** Instructions for the task **
Print the lines from the one containing "## Pipeline Components" through the end of the listing below, exactly as written. Any pictures stay out.

[Start of Attachment]

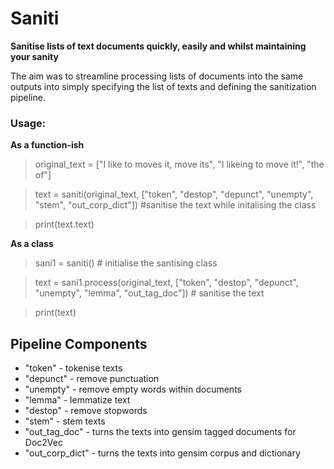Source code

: # Saniti

**Sanitise lists of text documents quickly, easily and whilst maintaining your sanity**

The aim was to streamline processing lists of documents into the same outputs into simply specifying the list of texts and defining the sanitization pipeline.

### Usage:

**As a function-ish**


>original_text = ["I like to moves it, move its", "I likeing to move it!", "the of"]

>text = saniti(original_text, ["token", "destop", "depunct", "unempty", "stem", "out_corp_dict"]) #sanitise the text while initalising the class

>print(text.text)


**As a class**


>sani1 = saniti() # initialise the santising class

>text = sani1.process(original_text, ["token", "destop", "depunct", "unempty", "lemma", "out_tag_doc"]) # sanitise the text

>print(text)


## Pipeline Components

* "token" - tokenise texts
* "depunct" - remove punctuation
* "unempty" - remove empty words within documents
* "lemma" - lemmatize text
* "destop" - remove stopwords
* "stem" - stem texts
* "out_tag_doc" - turns the texts into gensim tagged documents for Doc2Vec
* "out_corp_dict" - turns the texts into gensim corpus and dictionary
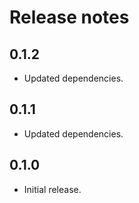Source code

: # Release notes

## 0.1.2

* Updated dependencies.

## 0.1.1

* Updated dependencies.

## 0.1.0

* Initial release.
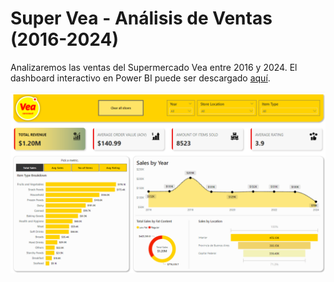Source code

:# Super Vea - Análisis de Ventas (2016-2024)

Analizaremos las ventas del Supermercado Vea entre 2016 y 2024. El dashboard interactivo en Power BI puede ser descargado [aquí](Análisis_Ventas_Vea_Dashboard.pbix).

![Dashboard - Ventas Super Vea](images/Screenshot_Dashboard_Vea.png)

[End of Attachment]

** Task result **
## Pipeline Components

* "token" - tokenise texts
* "depunct" - remove punctuation
* "unempty" - remove empty words within documents
* "lemma" - lemmatize text
* "destop" - remove stopwords
* "stem" - stem texts
* "out_tag_doc" - turns the texts into gensim tagged documents for Doc2Vec
* "out_corp_dict" - turns the texts into gensim corpus and dictionary
Source code

: # Release notes

## 0.1.2

* Updated dependencies.

## 0.1.1

* Updated dependencies.

## 0.1.0

* Initial release.
Source code

:# Super Vea - Análisis de Ventas (2016-2024)

Analizaremos las ventas del Supermercado Vea entre 2016 y 2024. El dashboard interactivo en Power BI puede ser descargado [aquí](Análisis_Ventas_Vea_Dashboard.pbix).

![Dashboard - Ventas Super Vea](images/Screenshot_Dashboard_Vea.png)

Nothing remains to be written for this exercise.